Subatomic World Revealed
In 1897, Sir. Joseph John Thomson studying cathode rays found the negatively charged particle found in atoms. By the end of the 19th century, a capable chemist and physicist by the name of Ernest Rutherford had began work trying to decipher the phenomenon of radioactivity. In 1909, working with Hans Geiger and Ernest Marsden, a special experiment was devised- the Gold Foil Experiment.
The Gold Foil Experiment
Sometimes referred to as the Rutherford or the Geiger Marsden Experiment, this experiment was designed to explore the nature of the atom and the reaction of alpha particles.
As the experiment was set up, a beam of alpha particles would be generated and beamed onto a thin sheet of gold foil. The foil, surrounded by a sheet of zinc sulfide would light up as the alpha particles hit it. Rutherford had used a similar experiment, using a vacuum tube and photographic plate, in 1906, and he observed that alpha particles seemed to scatter.
In 1909, the gold foil experiment was initiated. Contained in a vacuum, Geiger and Marsden sent a beam of alpha particles on the thin piece of gold foil. The scientists noticed that the particles passed easily in most cases, but in some cases the particles were deflected. This deflection was rather unexpected and was contrary to the plum pudding view of the atom.

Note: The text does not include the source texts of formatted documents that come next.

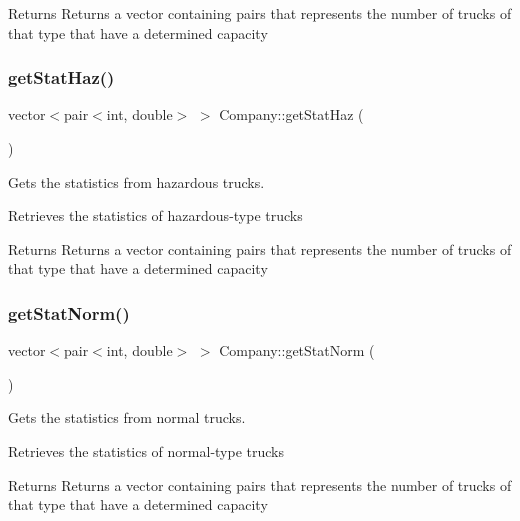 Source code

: \begin{DoxyReturn}{Returns}
Returns a vector containing pairs that represents the number of trucks of that type that have a determined capacity 
\end{DoxyReturn}
\mbox{\label{class_company_aa37fd8b5214cc269f8f1a0d9b23d2c61}} 
\subsubsection{\texorpdfstring{get\+Stat\+Haz()}{getStatHaz()}}
{\footnotesize\ttfamily vector$<$pair$<$int, double$>$ $>$ Company\+::get\+Stat\+Haz (\begin{DoxyParamCaption}{ }\end{DoxyParamCaption})\hspace{0.3cm}{\ttfamily [inline]}}



Gets the statistics from hazardous trucks. 

Retrieves the statistics of hazardous-\/type trucks

\begin{DoxyReturn}{Returns}
Returns a vector containing pairs that represents the number of trucks of that type that have a determined capacity 
\end{DoxyReturn}
\mbox{\label{class_company_aec149faa3a58555957f83df920897253}} 
\subsubsection{\texorpdfstring{get\+Stat\+Norm()}{getStatNorm()}}
{\footnotesize\ttfamily vector$<$pair$<$int, double$>$ $>$ Company\+::get\+Stat\+Norm (\begin{DoxyParamCaption}{ }\end{DoxyParamCaption})\hspace{0.3cm}{\ttfamily [inline]}}



Gets the statistics from normal trucks. 

Retrieves the statistics of normal-\/type trucks

\begin{DoxyReturn}{Returns}
Returns a vector containing pairs that represents the number of trucks of that type that have a determined capacity 
\end{DoxyReturn}
\mbox{\label{class_company_acb9c7285e4ca619899017bd1221a1d27}} 
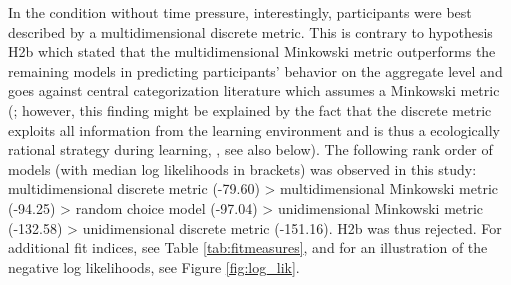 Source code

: \documentclass[a4paper,man,natbib]{apa6}
\begin{document}
In the condition without time pressure, interestingly, participants were best described by a multidimensional discrete metric. This is contrary to hypothesis H2b which stated that the multidimensional Minkowski metric outperforms the remaining models in predicting participants' behavior on the aggregate level and goes against central categorization literature which assumes a Minkowski metric (\citealp{nosofsky1986attention, nosofsky1989further, smith1998prototypes, nosofsky1994rule, nosofsky1984choice}; however, this finding might be explained by the fact that the discrete metric exploits all information from the learning environment and is thus a ecologically rational strategy during learning, \citealp{todd2007environments}, see also below).
The following rank order of models (with median log likelihoods in brackets) was observed in this study: multidimensional discrete metric (-79.60) > multidimensional Minkowski metric (-94.25) > random choice model (-97.04) > unidimensional Minkowski metric (-132.58) > unidimensional discrete metric (-151.16). H2b was thus rejected. For additional fit indices, see Table \ref{tab:fitmeasures}, and for an illustration of the negative log likelihoods, see Figure \ref{fig:log_lik}.
\end{document}
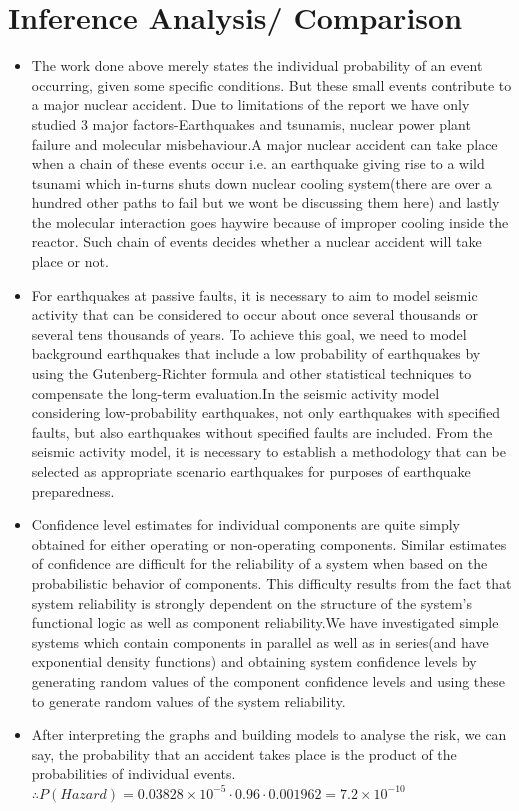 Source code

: \documentclass{article}
\begin{document}
\section{Inference Analysis/ Comparison}

\begin{itemize}

\item The work done above merely states the individual probability of an event occurring, given some specific conditions. But these small events contribute to a major nuclear accident. Due to limitations of the report we have only studied 3 major factors-Earthquakes and tsunamis, nuclear power plant failure and molecular misbehaviour.A major nuclear accident can take place when a chain of these events occur i.e. an earthquake giving rise to a wild tsunami which in-turns shuts down nuclear cooling system(there are over a hundred other paths to fail but we wont be discussing them here) and lastly the molecular interaction goes haywire because of improper cooling inside the reactor. Such chain of events decides whether a nuclear accident will take place or not.
\item For  earthquakes at passive faults, it is necessary to aim to model seismic activity that can be considered to occur about once several thousands or several tens thousands of years. To achieve this goal, we need to model background earthquakes that include a low probability of earthquakes by using the Gutenberg-Richter formula and other statistical techniques to compensate the long-term evaluation.In the seismic activity model considering low-probability earthquakes, not only earthquakes with specified faults, but also earthquakes without specified faults are included. From the seismic activity model, it is necessary to establish a methodology that can be selected as appropriate scenario earthquakes for purposes of earthquake preparedness.
\item Confidence level estimates for individual components are quite simply obtained for either operating or non-operating components. Similar estimates of confidence are difficult for the reliability of a system when based on the probabilistic behavior of components.  This difficulty results from the fact that system reliability is strongly dependent on the structure of the system's functional logic as well as component reliability.We have investigated simple systems which contain components in parallel as well as in series(and have exponential density functions) and obtaining system confidence levels by generating random values of the component confidence levels and using these to generate random values of the system reliability.  

\item After interpreting the graphs and building models to analyse the risk, we can say, the probability that an accident takes place is the product of the probabilities of individual events.\\
$\therefore P(Hazard)=0.03828 \times 10^{-5}\cdot 0.96 \cdot 0.001962 = 7.2 \times 10^{-10}$
\end{itemize}
\end{document}
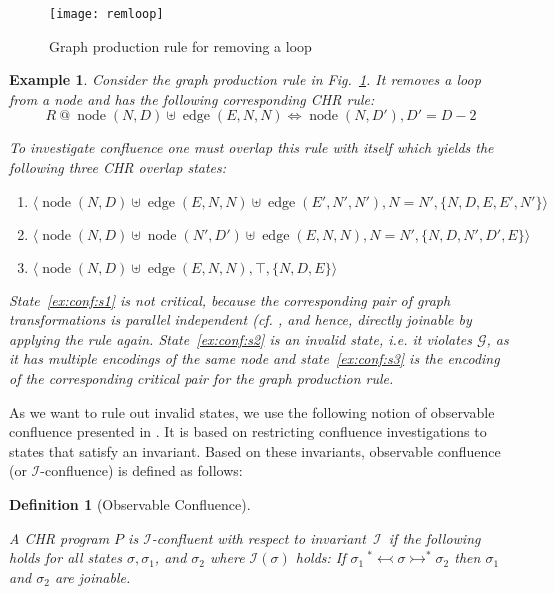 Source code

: \documentclass{tlp}
\newtheorem{example}{Example}[section]
\newtheorem{definition}{Definition}[section]
\newcommand{\st}[3]{\ensuremath{\langle #1 , #2 , #3 \rangle}}
\newcommand{\mcI}{\ensuremath{\mathcal{I}}}
\newcommand{\mcG}{\ensuremath{\mathcal{G}}}
\newcommand{\der}{\ensuremath{\rightarrowtail}}
\newcommand{\derrev}{\ensuremath{\ {}^*\!\!\leftarrowtail}}
\DeclareMathOperator{\node}{node}
\DeclareMathOperator{\edge}{edge}
\begin{document}
\begin{figure}
\texttt{[image: remloop]}
\caption{Graph production rule for removing a loop} 
\label{fig:remloop}
\end{figure}

\begin{example}\label{ex:confluence}
Consider the graph production rule in Fig.~\ref{fig:remloop}. It removes a
loop from a node and has the following corresponding CHR rule:\[
R\ @\ \node(N, D) \uplus \edge(E, N, N) \Leftrightarrow \node(N, D'), D'
= D-2\]

To investigate confluence one must overlap this rule with itself which yields the
following three CHR overlap states:
\begin{enumerate}
  \item \label{ex:conf:s1} $\st{\node(N,D) \uplus \edge(E,N,N) \uplus
  \edge(E',N',N')}{N = N'}{\{N,D,E,E',N'\}}$
  \item \label{ex:conf:s2} $\st{\node(N,D) \uplus \node(N',D') \uplus
  \edge(E,N,N)}{N=N'}{\{N,D,N',D',E\}}$
  \item \label{ex:conf:s3} $\st{\node(N,D) \uplus
  \edge(E,N,N)}{\top}{\{N,D,E\}}$
\end{enumerate}

State~\eqref{ex:conf:s1} is not critical, because the corresponding pair of graph
transformations is parallel independent (cf. \cite{ehrigprangetaentzer06}, and
hence, directly joinable by applying the rule again. State~\eqref{ex:conf:s2} is
an invalid state, i.e. it violates \mcG, as it has multiple encodings of the same
node and state~\eqref{ex:conf:s3} is the encoding of the corresponding critical
pair for the graph production rule.
\end{example}

As we want to rule out invalid states, we use the following notion of observable
confluence presented in \cite{duckstuckeysulzmann07}. It is based on restricting
confluence investigations to states that satisfy an invariant. Based on these
invariants, observable confluence (or \mcI-confluence) is defined as follows:

\begin{definition}[Observable Confluence]\label{def:obs_conf}

A CHR program $P$ is \mcI-confluent with respect to invariant~\mcI\ if the
following holds for all states $\sigma, \sigma_1$, and $\sigma_2$ where
$\mcI(\sigma)$ holds: If $\sigma_1 \derrev \sigma \der^* \sigma_2$ then
$\sigma_1$ and $\sigma_2$ are joinable.
\end{definition}
\end{document}
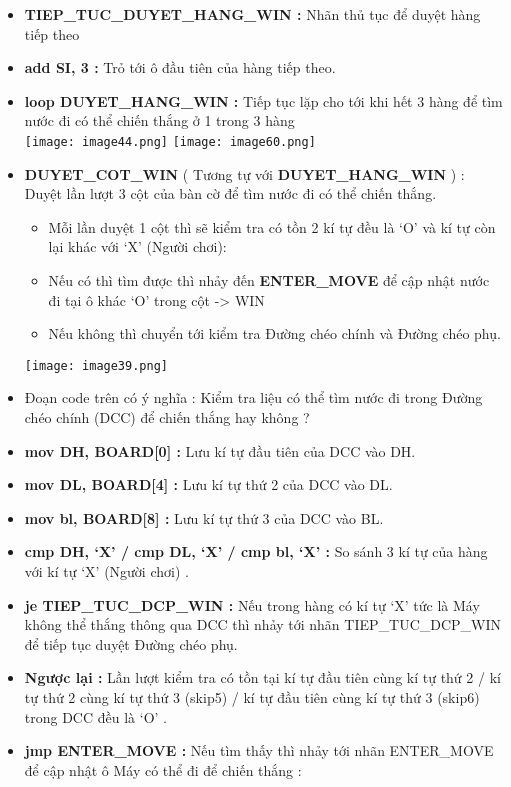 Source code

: \begin{itemize}
    \item \textbf{TIEP\_TUC\_DUYET\_HANG\_WIN :} Nhãn thủ tục để duyệt hàng tiếp theo
    \item \textbf{add SI, 3 :} Trỏ tới ô đầu tiên của hàng tiếp theo.
    \item \textbf{loop DUYET\_HANG\_WIN :} Tiếp tục lặp cho tới khi hết 3 hàng để  tìm nước đi có thể chiến thắng ở 1 trong 3 hàng \\
    \texttt{[image: image44.png]}
    \texttt{[image: image60.png]}
    \item \textbf{DUYET\_COT\_WIN} ( Tương tự với \textbf{DUYET\_HANG\_WIN} )  : Duyệt lần lượt 3 cột của bàn cờ để tìm nước đi có thể chiến thắng.
    \begin{itemize}
        \item Mỗi lần duyệt 1 cột thì sẽ kiểm tra có tồn 2 kí tự đều là ‘O’ và kí tự còn lại khác với ‘X’ (Người chơi): 
        \item Nếu có thì tìm được thì nhảy đến \textbf{ENTER\_MOVE} để cập nhật nước đi tại ô khác ‘O’ trong cột -> WIN
        \item Nếu không thì chuyển tới kiểm tra Đường chéo chính và Đường chéo phụ.
    \end{itemize}
    \texttt{[image: image39.png]}
    \item Đoạn code trên có ý nghĩa : Kiểm tra liệu có thể tìm nước đi trong Đường chéo chính (DCC) để chiến thắng hay không ?
    \item \textbf{mov DH, BOARD[0] :} Lưu kí tự đầu tiên của DCC vào DH.
    \item \textbf{mov DL, BOARD[4] :} Lưu kí tự thứ 2 của DCC vào DL.
    \item \textbf{mov bl, BOARD[8] :} Lưu kí tự thứ 3 của DCC vào BL.
    \item \textbf{cmp DH, ‘X’ / cmp DL, ‘X’ / cmp bl, ‘X’ : } So sánh 3 kí tự của hàng với kí tự ‘X’ (Người chơi) .
    \item \textbf{je TIEP\_TUC\_DCP\_WIN :} Nếu trong hàng có kí tự ‘X’ tức là Máy không thể thắng thông qua DCC thì nhảy tới nhãn TIEP\_TUC\_DCP\_WIN để tiếp tục duyệt Đường chéo phụ.
    \item \textbf{Ngược lại : }Lần lượt kiểm tra có tồn tại kí tự đầu tiên cùng kí tự thứ 2 / kí tự thứ 2 cùng kí tự thứ 3 (skip5) / kí tự đầu tiên cùng kí tự thứ 3 (skip6) trong DCC đều là ‘O’ .
    \item \textbf{jmp ENTER\_MOVE :} Nếu tìm thấy thì nhảy tới nhãn ENTER\_MOVE để cập nhật ô Máy có thể đi để chiến thắng : 

\end{itemize}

From this experiment, Rutherford concluded that that majority of the mass of the atom must rest in a nucleus, which was positively charged. He also gleaned that the atom has a positive charged particle, which he called a proton and it might have neutral particles in the core as well. His views brought about a new atomic model called the planetary model.

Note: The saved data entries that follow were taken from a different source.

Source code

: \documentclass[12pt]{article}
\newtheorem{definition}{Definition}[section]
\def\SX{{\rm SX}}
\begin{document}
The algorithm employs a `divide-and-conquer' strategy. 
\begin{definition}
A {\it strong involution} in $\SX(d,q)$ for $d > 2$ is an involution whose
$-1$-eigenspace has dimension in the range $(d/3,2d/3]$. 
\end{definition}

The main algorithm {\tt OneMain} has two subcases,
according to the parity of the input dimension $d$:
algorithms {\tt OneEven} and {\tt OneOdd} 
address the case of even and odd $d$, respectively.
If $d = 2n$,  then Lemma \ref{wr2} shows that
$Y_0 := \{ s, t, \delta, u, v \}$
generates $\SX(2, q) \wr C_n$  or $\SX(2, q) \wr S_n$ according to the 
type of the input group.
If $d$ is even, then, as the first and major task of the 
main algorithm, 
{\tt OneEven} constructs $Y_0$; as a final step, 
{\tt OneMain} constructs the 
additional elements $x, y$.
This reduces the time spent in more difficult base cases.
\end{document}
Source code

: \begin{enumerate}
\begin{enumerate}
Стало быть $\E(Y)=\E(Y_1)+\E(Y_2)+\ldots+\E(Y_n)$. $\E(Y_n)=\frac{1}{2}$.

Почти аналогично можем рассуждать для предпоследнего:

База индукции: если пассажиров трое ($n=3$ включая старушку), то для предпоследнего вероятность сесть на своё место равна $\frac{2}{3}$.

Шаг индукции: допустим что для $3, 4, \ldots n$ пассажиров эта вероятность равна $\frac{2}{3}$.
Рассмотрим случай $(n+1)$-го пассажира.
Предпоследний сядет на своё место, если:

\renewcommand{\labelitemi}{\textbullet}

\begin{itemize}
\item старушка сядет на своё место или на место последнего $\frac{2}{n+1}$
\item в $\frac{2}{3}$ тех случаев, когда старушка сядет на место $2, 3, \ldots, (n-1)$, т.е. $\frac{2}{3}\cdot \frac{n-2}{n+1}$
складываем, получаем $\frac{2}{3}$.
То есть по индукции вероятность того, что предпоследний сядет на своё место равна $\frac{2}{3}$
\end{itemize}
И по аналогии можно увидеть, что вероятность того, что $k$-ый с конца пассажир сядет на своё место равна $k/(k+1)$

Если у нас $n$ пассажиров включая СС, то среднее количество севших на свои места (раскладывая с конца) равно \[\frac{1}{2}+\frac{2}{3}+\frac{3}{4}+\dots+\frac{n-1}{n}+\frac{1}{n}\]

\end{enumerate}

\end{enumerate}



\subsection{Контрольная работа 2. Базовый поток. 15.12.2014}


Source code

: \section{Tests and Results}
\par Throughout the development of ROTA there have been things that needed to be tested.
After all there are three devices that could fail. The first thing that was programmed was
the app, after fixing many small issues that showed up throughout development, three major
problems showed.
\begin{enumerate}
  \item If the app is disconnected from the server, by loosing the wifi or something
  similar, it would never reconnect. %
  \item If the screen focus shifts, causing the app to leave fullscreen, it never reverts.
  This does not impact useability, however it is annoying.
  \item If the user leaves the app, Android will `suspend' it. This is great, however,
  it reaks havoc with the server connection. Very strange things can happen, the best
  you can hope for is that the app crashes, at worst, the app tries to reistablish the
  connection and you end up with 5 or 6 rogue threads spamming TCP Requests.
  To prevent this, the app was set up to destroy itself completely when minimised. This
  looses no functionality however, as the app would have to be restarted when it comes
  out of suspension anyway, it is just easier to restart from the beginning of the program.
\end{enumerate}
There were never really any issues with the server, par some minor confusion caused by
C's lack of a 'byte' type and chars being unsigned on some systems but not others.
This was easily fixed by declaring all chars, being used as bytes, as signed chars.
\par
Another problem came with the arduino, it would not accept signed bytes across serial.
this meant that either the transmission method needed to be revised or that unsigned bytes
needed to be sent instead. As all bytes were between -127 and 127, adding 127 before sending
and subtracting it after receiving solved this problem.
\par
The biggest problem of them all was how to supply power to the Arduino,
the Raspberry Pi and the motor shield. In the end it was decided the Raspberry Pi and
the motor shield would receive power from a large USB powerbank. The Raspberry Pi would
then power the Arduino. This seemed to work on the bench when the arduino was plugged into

While Rutherford’s theory did not wholly explain certain phenomena, he was on the right track. His observations however did not explain the nature of electron orbits or reveal the neutron, although his observations postulated on the existence of an additional particle in the core of the atom.
Ernest Rutherford clearly was a giant in the field of physics. He learned from the works of other innovators such as John Dalton and J.J. Thomson, and mentored many more, such as Nobel Laureates Niels Bohr and James Chadwick. His innovative approach to science lead him to unravel a mystery that took men 2000 thousand years to solve, the structure of the atom.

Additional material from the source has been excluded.